> _Assignment_:
Which lines below contain "monitoring"? Pull them out.

Source texts of formatted documents:

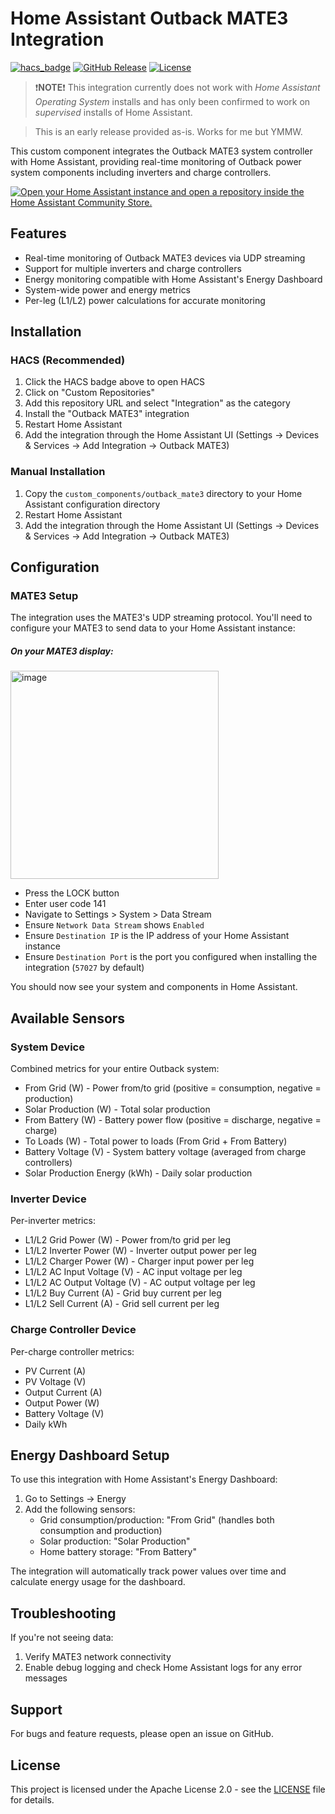 # Home Assistant Outback MATE3 Integration

[![hacs_badge](https://img.shields.io/badge/HACS-Custom-41BDF5.svg?style=for-the-badge)](https://github.com/hacs/integration)
[![GitHub Release][releases-shield]][releases]
[![License][license-shield]](LICENSE)

> ❗**NOTE**❗ This integration currently does not work with _Home Assistant Operating System_ installs and has only been confirmed to work on _supervised_ installs of Home Assistant. 

> This is an early release provided as-is. Works for me but YMMW.

This custom component integrates the Outback MATE3 system controller with Home Assistant, providing real-time monitoring of Outback power system components including inverters and charge controllers.

[![Open your Home Assistant instance and open a repository inside the Home Assistant Community Store.](https://my.home-assistant.io/badges/hacs_repository.svg)](https://my.home-assistant.io/redirect/hacs_repository/?owner=weirded&repository=ha-outback-mate3&category=integration)

## Features

- Real-time monitoring of Outback MATE3 devices via UDP streaming
- Support for multiple inverters and charge controllers
- Energy monitoring compatible with Home Assistant's Energy Dashboard
- System-wide power and energy metrics
- Per-leg (L1/L2) power calculations for accurate monitoring

## Installation

### HACS (Recommended)

1. Click the HACS badge above to open HACS
2. Click on "Custom Repositories"
3. Add this repository URL and select "Integration" as the category
4. Install the "Outback MATE3" integration
5. Restart Home Assistant
3. Add the integration through the Home Assistant UI (Settings -> Devices & Services -> Add Integration -> Outback MATE3)

### Manual Installation
1. Copy the `custom_components/outback_mate3` directory to your Home Assistant configuration directory
2. Restart Home Assistant
3. Add the integration through the Home Assistant UI (Settings -> Devices & Services -> Add Integration -> Outback MATE3)

## Configuration

### MATE3 Setup

The integration uses the MATE3's UDP streaming protocol. You'll need to configure your MATE3 to send data to your Home Assistant instance:

##### On your MATE3 display:

<img width="333" alt="image" src="https://github.com/user-attachments/assets/901fe6d2-e2d2-4d18-b52b-91fd214d74fe" />

- Press the LOCK button
- Enter user code 141
- Navigate to Settings > System > Data Stream
- Ensure `Network Data Stream` shows `Enabled`
- Ensure `Destination IP` is the IP address of your Home Assistant instance
- Ensure `Destination Port` is the port you configured when installing the integration (`57027` by default)

You should now see your system and components in Home Assistant.

## Available Sensors

### System Device
Combined metrics for your entire Outback system:
- From Grid (W) - Power from/to grid (positive = consumption, negative = production)
- Solar Production (W) - Total solar production
- From Battery (W) - Battery power flow (positive = discharge, negative = charge)
- To Loads (W) - Total power to loads (From Grid + From Battery)
- Battery Voltage (V) - System battery voltage (averaged from charge controllers)
- Solar Production Energy (kWh) - Daily solar production

### Inverter Device
Per-inverter metrics:
- L1/L2 Grid Power (W) - Power from/to grid per leg
- L1/L2 Inverter Power (W) - Inverter output power per leg
- L1/L2 Charger Power (W) - Charger input power per leg
- L1/L2 AC Input Voltage (V) - AC input voltage per leg
- L1/L2 AC Output Voltage (V) - AC output voltage per leg
- L1/L2 Buy Current (A) - Grid buy current per leg
- L1/L2 Sell Current (A) - Grid sell current per leg

### Charge Controller Device
Per-charge controller metrics:
- PV Current (A)
- PV Voltage (V)
- Output Current (A)
- Output Power (W)
- Battery Voltage (V)
- Daily kWh

## Energy Dashboard Setup

To use this integration with Home Assistant's Energy Dashboard:

1. Go to Settings -> Energy
2. Add the following sensors:
   - Grid consumption/production: "From Grid" (handles both consumption and production)
   - Solar production: "Solar Production"
   - Home battery storage: "From Battery"

The integration will automatically track power values over time and calculate energy usage for the dashboard.

## Troubleshooting

If you're not seeing data:
1. Verify MATE3 network connectivity
2. Enable debug logging and check Home Assistant logs for any error messages

## Support

For bugs and feature requests, please open an issue on GitHub.

## License

This project is licensed under the Apache License 2.0 - see the [LICENSE](LICENSE) file for details.

[releases-shield]: https://img.shields.io/github/release/weirded/ha-outback-mate3.svg?style=for-the-badge
[releases]: https://github.com/weirded/ha-outback-mate3/releases
[license-shield]: https://img.shields.io/github/license/weirded/ha-outback-mate3.svg?style=for-the-badge
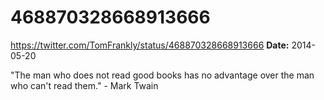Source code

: # 468870328668913666
https://twitter.com/TomFrankly/status/468870328668913666
**Date:** 2014-05-20

"The man who does not read good books has no advantage over the man who can't read them." - Mark Twain
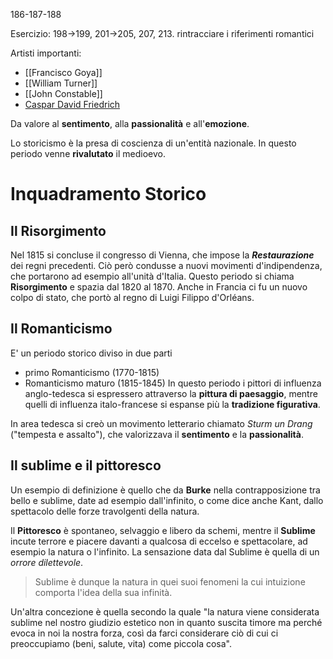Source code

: 186-187-188

Esercizio: 198->199, 201->205, 207, 213. rintracciare i riferimenti romantici


Artisti importanti:
- [[Francisco Goya]]
- [[William Turner]]
- [[John Constable]]
- [Caspar David Friedrich](Caspar%20David%20Friedrich.md)

Da valore al **sentimento**, alla **passionalità** e all'**emozione**.

Lo storicismo è la presa di coscienza di un'entità nazionale.
In questo periodo venne **rivalutato** il medioevo.
# Inquadramento Storico
## Il Risorgimento
Nel 1815 si concluse il congresso di Vienna, che impose la **_Restaurazione_** dei regni precedenti.
Ciò però condusse a nuovi movimenti d'indipendenza, che portarono ad esempio all'unità d'Italia. Questo periodo si chiama **Risorgimento** e spazia dal 1820 al 1870.
Anche in Francia ci fu un nuovo colpo di stato, che portò al regno di Luigi Filippo d'Orléans.
## Il Romanticismo
E' un periodo storico diviso in due parti
- primo Romanticismo (1770-1815)
- Romanticismo maturo (1815-1845)
In questo periodo i pittori di influenza anglo-tedesca si espressero attraverso la **pittura di paesaggio**, mentre quelli di influenza italo-francese si espanse più la **tradizione figurativa**.

In area tedesca si creò un movimento letterario chiamato *Sturm un Drang* ("tempesta e assalto"), che valorizzava il **sentimento** e la **passionalità**.

## Il sublime e il pittoresco
Un esempio di definizione è quello che da **Burke** nella contrapposizione tra bello e sublime, date ad esempio dall'infinito, o come dice anche Kant, dallo spettacolo delle forze travolgenti della natura.

Il **Pittoresco** è spontaneo, selvaggio e libero da schemi, mentre il **Sublime** incute terrore e piacere davanti a qualcosa di eccelso e spettacolare, ad esempio la natura o l'infinito. La sensazione data dal Sublime è quella di un *orrore dilettevole*.

> Sublime è dunque la natura in quei suoi fenomeni la cui intuizione comporta l'idea della sua infinità.

Un'altra concezione è quella secondo la quale "la natura viene considerata sublime nel nostro giudizio estetico non in quanto suscita timore ma perché evoca in noi la nostra forza, così da farci considerare ciò di cui ci preoccupiamo (beni, salute, vita) come piccola cosa".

> _The completed task_:
This custom component integrates the Outback MATE3 system controller with Home Assistant, providing real-time monitoring of Outback power system components including inverters and charge controllers.
- Real-time monitoring of Outback MATE3 devices via UDP streaming
- Energy monitoring compatible with Home Assistant's Energy Dashboard
- Per-leg (L1/L2) power calculations for accurate monitoring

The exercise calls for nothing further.